Record extracts Block Start

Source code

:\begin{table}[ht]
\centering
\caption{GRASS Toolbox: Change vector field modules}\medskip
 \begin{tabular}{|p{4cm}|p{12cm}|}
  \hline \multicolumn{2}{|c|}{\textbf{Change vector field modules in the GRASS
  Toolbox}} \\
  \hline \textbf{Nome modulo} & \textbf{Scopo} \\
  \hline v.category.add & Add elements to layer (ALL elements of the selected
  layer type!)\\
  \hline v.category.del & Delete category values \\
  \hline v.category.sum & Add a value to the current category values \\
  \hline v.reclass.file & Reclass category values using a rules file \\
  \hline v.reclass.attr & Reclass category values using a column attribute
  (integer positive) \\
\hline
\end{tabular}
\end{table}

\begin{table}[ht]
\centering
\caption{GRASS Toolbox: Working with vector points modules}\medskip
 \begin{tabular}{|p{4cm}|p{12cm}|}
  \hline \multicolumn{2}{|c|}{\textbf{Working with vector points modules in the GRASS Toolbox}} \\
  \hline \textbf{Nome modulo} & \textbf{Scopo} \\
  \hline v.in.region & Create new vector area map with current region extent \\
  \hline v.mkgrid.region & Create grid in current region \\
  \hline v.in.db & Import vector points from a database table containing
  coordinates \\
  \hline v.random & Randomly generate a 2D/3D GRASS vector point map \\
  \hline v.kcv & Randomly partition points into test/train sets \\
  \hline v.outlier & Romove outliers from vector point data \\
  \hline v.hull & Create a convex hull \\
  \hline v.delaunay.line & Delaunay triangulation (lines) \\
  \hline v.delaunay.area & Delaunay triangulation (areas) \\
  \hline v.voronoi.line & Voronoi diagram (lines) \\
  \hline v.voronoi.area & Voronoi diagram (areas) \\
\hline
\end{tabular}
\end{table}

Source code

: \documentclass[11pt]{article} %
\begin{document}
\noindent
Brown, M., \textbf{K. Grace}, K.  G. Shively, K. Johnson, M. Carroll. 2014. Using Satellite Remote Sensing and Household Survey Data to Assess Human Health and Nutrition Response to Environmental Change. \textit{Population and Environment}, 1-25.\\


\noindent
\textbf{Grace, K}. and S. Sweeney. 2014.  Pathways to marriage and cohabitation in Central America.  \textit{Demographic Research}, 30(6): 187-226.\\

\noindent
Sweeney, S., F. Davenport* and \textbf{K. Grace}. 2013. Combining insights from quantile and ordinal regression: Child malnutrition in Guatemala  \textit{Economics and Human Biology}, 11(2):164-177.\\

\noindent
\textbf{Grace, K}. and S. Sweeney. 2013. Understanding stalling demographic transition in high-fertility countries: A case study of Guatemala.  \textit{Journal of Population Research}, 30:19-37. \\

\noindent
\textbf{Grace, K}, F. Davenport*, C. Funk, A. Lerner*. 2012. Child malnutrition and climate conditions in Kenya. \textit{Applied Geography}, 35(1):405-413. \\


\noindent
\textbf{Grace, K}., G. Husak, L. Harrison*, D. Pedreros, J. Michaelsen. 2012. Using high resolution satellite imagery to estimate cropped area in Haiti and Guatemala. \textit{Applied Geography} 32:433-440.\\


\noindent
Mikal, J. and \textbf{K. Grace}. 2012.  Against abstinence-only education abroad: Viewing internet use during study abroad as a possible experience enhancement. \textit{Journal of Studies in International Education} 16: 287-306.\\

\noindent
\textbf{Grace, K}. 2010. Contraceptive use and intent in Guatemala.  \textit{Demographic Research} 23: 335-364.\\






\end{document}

Record extracts Block End

**Problem details:**
Copy out all of the records verbatim.

**Response:**
Source code

:\begin{table}[ht]
\centering
\caption{GRASS Toolbox: Change vector field modules}\medskip
 \begin{tabular}{|p{4cm}|p{12cm}|}
  \hline \multicolumn{2}{|c|}{\textbf{Change vector field modules in the GRASS
  Toolbox}} \\
  \hline \textbf{Nome modulo} & \textbf{Scopo} \\
  \hline v.category.add & Add elements to layer (ALL elements of the selected
  layer type!)\\
  \hline v.category.del & Delete category values \\
  \hline v.category.sum & Add a value to the current category values \\
  \hline v.reclass.file & Reclass category values using a rules file \\
  \hline v.reclass.attr & Reclass category values using a column attribute
  (integer positive) \\
\hline
\end{tabular}
\end{table}

\begin{table}[ht]
\centering
\caption{GRASS Toolbox: Working with vector points modules}\medskip
 \begin{tabular}{|p{4cm}|p{12cm}|}
  \hline \multicolumn{2}{|c|}{\textbf{Working with vector points modules in the GRASS Toolbox}} \\
  \hline \textbf{Nome modulo} & \textbf{Scopo} \\
  \hline v.in.region & Create new vector area map with current region extent \\
  \hline v.mkgrid.region & Create grid in current region \\
  \hline v.in.db & Import vector points from a database table containing
  coordinates \\
  \hline v.random & Randomly generate a 2D/3D GRASS vector point map \\
  \hline v.kcv & Randomly partition points into test/train sets \\
  \hline v.outlier & Romove outliers from vector point data \\
  \hline v.hull & Create a convex hull \\
  \hline v.delaunay.line & Delaunay triangulation (lines) \\
  \hline v.delaunay.area & Delaunay triangulation (areas) \\
  \hline v.voronoi.line & Voronoi diagram (lines) \\
  \hline v.voronoi.area & Voronoi diagram (areas) \\
\hline
\end{tabular}
\end{table}

Source code

: \documentclass[11pt]{article} %
\begin{document}
\noindent
Brown, M., \textbf{K. Grace}, K.  G. Shively, K. Johnson, M. Carroll. 2014. Using Satellite Remote Sensing and Household Survey Data to Assess Human Health and Nutrition Response to Environmental Change. \textit{Population and Environment}, 1-25.\\


\noindent
\textbf{Grace, K}. and S. Sweeney. 2014.  Pathways to marriage and cohabitation in Central America.  \textit{Demographic Research}, 30(6): 187-226.\\

\noindent
Sweeney, S., F. Davenport* and \textbf{K. Grace}. 2013. Combining insights from quantile and ordinal regression: Child malnutrition in Guatemala  \textit{Economics and Human Biology}, 11(2):164-177.\\

\noindent
\textbf{Grace, K}. and S. Sweeney. 2013. Understanding stalling demographic transition in high-fertility countries: A case study of Guatemala.  \textit{Journal of Population Research}, 30:19-37. \\

\noindent
\textbf{Grace, K}, F. Davenport*, C. Funk, A. Lerner*. 2012. Child malnutrition and climate conditions in Kenya. \textit{Applied Geography}, 35(1):405-413. \\


\noindent
\textbf{Grace, K}., G. Husak, L. Harrison*, D. Pedreros, J. Michaelsen. 2012. Using high resolution satellite imagery to estimate cropped area in Haiti and Guatemala. \textit{Applied Geography} 32:433-440.\\


\noindent
Mikal, J. and \textbf{K. Grace}. 2012.  Against abstinence-only education abroad: Viewing internet use during study abroad as a possible experience enhancement. \textit{Journal of Studies in International Education} 16: 287-306.\\

\noindent
\textbf{Grace, K}. 2010. Contraceptive use and intent in Guatemala.  \textit{Demographic Research} 23: 335-364.\\






\end{document}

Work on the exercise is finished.